Why The data: URI Scheme Could Help Save Your Slow Site

    Meitar Moscovitz
    Meitar Moscovitz

    Whenever you load a web page, your web browser initiates a number of network connections. If any one of these connections times out, you’re going to be looking at your browser’s load progress indicator for a frustratingly long period of time. This is why reducing the number of HTTP requests a browser needs to make to finish loading a page is a fundamental step in optimizing web sites for speed. One (perhaps underutilized) way to do this is by embedding binary data such as images for oft-used icons inline with other assets using the data: URI scheme.

    Send it data: direct

    On the average web page, the most common kind of external resource is an image file.
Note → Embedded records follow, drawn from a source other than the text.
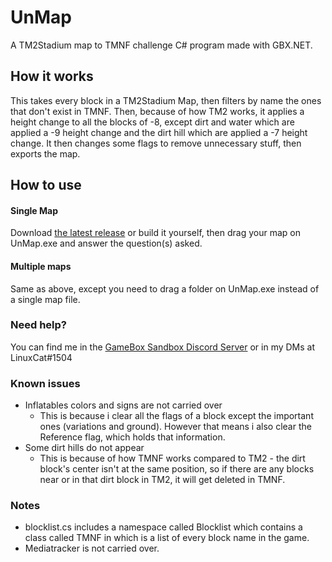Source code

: # UnMap
A TM2Stadium map to TMNF challenge C# program made with GBX.NET.

## How it works
This takes every block in a TM2Stadium Map, then filters by name the ones that don't exist in TMNF. 
Then, because of how TM2 works, it applies a height change to all the blocks of -8, except dirt and water which are applied a -9 height change and the dirt hill which are applied a -7 height change.
It then changes some flags to remove unnecessary stuff, then exports the map.

## How to use
#### Single Map
Download [the latest release](https://github.com/LinUwUxCat/UnMap/releases) or build it yourself, then drag your map on UnMap.exe and answer the question(s) asked.
#### Multiple maps
Same as above, except you need to drag a folder on UnMap.exe instead of a single map file.

### Need help?
You can find me in the [GameBox Sandbox Discord Server](https://discord.gg/9wAAJvKYyE) or in my DMs at LinuxCat#1504

### Known issues
- Inflatables colors and signs are not carried over
  - This is because i clear all the flags of a block except the important ones (variations and ground). However that means i also clear the Reference flag, which holds that information. 
- Some dirt hills do not appear
  - This is because of how TMNF works compared to TM2 - the dirt block's center isn't at the same position, so if there are any blocks near or in that dirt block in TM2, it will get deleted in TMNF.
### Notes
- blocklist.cs includes a namespace called Blocklist which contains a class called TMNF in which is a list of every block name in the game.
- Mediatracker is not carried over.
By using techniques like CSS sprites, which combine many images into a single physical file and then use CSS to display only a portion of the image at a time, you can greatly reduce the number of external resources your web pages call. However, these techniques all still require at least one additional HTTP GET request, along with its overhead and possible new TCP connection.

    For the ultimate in performance optimization, we can get rid of even that HTTP request by embedding the image (or other external resource) directly into an HTML or CSS (or other kind of) file by using the data: URI scheme. The data: URI scheme has been defined by the IETF‘s RFC 2397 since 1998, though to date only some of the major browsers support it. Specifically, Gecko- and WebKit-based browsers such as Firefox, Safari, and Chrome, as well as Opera support its use, but not Internet Explorer 5–7. Along with “CSS tables,” Internet Explorer 8, however, is said to finally add some support for it.

    When implementations of the data: URI scheme are finally ubiquitous, web developers—and more likely framework authors—can begin to use it to enhance the performance of their front-end code. Here’s how to do it.

    data:‘s dirty details

    The syntax of the data: scheme looks like this:


    In other words, an inline binary resource begins with the string literal data:. Immediately following that is an optional MIME type and similarly optional encoding. If the encoding is specified, it is preceded by a semicolon (;). Omitting these tokens makes them default to values of text/plain;charset=US-ASCII. Then, finally, a comma (,) delimits these properties from the actual encoded binary data, which is placed at the end.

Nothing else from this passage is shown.